→ The input:
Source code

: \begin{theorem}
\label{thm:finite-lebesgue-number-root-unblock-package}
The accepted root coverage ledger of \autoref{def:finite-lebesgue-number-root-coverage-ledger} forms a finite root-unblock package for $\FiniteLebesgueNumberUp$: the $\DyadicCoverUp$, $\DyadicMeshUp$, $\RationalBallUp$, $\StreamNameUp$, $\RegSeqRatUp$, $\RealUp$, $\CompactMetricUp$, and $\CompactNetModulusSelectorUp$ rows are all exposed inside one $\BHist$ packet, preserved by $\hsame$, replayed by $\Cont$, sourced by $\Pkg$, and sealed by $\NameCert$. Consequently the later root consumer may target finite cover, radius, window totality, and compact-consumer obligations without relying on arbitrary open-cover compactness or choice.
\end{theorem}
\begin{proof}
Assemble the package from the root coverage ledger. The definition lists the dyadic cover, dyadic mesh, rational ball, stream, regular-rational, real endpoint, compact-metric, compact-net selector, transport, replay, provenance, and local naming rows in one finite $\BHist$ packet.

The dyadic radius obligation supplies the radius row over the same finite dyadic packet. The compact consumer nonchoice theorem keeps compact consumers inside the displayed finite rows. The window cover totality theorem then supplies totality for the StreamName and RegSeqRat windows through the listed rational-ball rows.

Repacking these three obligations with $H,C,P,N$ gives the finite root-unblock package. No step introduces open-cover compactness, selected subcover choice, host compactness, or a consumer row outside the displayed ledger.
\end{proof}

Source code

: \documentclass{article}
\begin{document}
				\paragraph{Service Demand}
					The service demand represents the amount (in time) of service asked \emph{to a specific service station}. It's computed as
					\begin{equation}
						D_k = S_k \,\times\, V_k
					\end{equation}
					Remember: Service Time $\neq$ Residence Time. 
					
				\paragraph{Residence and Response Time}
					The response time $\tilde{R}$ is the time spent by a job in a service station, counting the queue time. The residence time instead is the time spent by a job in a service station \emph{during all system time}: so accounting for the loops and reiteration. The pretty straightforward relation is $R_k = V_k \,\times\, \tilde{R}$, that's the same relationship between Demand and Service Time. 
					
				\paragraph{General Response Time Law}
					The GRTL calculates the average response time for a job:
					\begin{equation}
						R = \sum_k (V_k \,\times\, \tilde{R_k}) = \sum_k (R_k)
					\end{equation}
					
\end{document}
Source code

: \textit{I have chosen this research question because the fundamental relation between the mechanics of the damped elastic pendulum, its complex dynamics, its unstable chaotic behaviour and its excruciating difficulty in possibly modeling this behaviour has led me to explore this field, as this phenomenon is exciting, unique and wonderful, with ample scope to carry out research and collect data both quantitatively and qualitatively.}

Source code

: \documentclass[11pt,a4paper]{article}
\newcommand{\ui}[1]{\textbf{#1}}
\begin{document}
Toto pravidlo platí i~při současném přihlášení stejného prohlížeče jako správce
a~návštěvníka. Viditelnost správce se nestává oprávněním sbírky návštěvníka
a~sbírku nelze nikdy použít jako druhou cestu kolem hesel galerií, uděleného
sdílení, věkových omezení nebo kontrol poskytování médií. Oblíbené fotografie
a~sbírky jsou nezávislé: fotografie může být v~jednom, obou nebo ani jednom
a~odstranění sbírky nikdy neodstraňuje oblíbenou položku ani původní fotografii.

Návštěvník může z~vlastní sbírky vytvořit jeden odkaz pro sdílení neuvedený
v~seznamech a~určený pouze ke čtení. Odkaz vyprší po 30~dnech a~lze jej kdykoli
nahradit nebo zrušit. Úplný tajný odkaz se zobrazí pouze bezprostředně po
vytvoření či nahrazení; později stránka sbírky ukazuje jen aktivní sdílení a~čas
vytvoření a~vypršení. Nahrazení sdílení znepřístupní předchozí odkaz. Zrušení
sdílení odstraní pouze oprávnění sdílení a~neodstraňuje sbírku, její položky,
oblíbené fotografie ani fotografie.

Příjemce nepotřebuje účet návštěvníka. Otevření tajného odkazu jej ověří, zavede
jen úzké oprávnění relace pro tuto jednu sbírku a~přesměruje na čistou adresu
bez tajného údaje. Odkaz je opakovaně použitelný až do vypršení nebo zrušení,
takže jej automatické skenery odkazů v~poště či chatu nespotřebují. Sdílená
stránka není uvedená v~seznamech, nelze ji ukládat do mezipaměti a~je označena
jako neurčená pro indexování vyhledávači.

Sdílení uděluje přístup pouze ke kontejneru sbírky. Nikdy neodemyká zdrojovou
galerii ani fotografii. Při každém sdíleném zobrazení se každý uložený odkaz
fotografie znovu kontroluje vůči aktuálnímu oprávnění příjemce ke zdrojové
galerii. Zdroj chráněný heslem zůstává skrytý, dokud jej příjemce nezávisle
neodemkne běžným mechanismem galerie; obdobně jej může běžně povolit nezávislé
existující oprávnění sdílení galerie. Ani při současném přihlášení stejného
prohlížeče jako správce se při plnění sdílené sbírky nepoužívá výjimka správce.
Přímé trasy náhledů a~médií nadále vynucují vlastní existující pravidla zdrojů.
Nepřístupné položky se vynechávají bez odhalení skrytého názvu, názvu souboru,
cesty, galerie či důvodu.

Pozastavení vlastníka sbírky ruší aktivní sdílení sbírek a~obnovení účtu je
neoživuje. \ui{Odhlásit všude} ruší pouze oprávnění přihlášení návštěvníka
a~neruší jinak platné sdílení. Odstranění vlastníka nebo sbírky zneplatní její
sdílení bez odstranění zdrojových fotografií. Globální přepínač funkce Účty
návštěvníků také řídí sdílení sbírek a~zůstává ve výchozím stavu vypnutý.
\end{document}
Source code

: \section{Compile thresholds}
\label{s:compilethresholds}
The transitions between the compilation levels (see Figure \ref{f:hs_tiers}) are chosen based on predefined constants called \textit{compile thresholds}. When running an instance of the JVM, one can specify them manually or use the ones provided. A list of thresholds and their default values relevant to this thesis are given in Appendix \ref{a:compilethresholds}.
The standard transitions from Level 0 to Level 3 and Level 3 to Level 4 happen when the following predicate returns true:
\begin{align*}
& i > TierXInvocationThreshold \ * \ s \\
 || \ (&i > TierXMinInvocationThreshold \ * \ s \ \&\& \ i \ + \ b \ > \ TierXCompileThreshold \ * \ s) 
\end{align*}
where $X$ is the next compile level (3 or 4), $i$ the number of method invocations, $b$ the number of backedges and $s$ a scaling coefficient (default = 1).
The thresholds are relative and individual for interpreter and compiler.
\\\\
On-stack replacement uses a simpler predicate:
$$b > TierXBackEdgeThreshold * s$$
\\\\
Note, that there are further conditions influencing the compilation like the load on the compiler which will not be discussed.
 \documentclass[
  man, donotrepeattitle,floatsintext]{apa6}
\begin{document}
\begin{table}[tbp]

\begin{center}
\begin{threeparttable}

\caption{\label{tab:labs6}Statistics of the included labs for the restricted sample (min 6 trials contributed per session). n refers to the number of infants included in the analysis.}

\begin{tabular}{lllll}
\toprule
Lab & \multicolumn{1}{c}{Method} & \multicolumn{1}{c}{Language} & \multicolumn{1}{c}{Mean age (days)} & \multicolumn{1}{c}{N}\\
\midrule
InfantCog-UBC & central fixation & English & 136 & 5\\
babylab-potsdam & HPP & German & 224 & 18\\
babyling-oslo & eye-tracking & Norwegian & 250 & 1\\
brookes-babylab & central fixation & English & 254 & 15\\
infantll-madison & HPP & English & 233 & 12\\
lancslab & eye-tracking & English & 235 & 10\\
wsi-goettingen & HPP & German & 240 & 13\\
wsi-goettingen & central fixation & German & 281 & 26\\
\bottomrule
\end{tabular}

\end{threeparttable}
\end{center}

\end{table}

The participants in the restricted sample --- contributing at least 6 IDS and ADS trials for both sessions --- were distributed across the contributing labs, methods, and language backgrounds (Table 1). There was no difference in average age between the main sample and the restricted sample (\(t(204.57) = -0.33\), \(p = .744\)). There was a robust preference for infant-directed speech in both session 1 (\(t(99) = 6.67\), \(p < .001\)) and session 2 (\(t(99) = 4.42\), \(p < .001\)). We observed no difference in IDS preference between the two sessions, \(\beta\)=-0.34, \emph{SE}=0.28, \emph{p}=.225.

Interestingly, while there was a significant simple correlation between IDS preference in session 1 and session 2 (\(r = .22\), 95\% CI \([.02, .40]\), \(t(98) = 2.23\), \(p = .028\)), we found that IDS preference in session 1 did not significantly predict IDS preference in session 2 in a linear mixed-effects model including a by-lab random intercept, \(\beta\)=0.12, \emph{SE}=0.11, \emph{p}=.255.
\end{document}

→ Problem:
If a line in the records above holds the string "consumer", copy it.

→ Problem solution:
The accepted root coverage ledger of \autoref{def:finite-lebesgue-number-root-coverage-ledger} forms a finite root-unblock package for $\FiniteLebesgueNumberUp$: the $\DyadicCoverUp$, $\DyadicMeshUp$, $\RationalBallUp$, $\StreamNameUp$, $\RegSeqRatUp$, $\RealUp$, $\CompactMetricUp$, and $\CompactNetModulusSelectorUp$ rows are all exposed inside one $\BHist$ packet, preserved by $\hsame$, replayed by $\Cont$, sourced by $\Pkg$, and sealed by $\NameCert$. Consequently the later root consumer may target finite cover, radius, window totality, and compact-consumer obligations without relying on arbitrary open-cover compactness or choice.
The dyadic radius obligation supplies the radius row over the same finite dyadic packet. The compact consumer nonchoice theorem keeps compact consumers inside the displayed finite rows. The window cover totality theorem then supplies totality for the StreamName and RegSeqRat windows through the listed rational-ball rows.
Repacking these three obligations with $H,C,P,N$ gives the finite root-unblock package. No step introduces open-cover compactness, selected subcover choice, host compactness, or a consumer row outside the displayed ledger.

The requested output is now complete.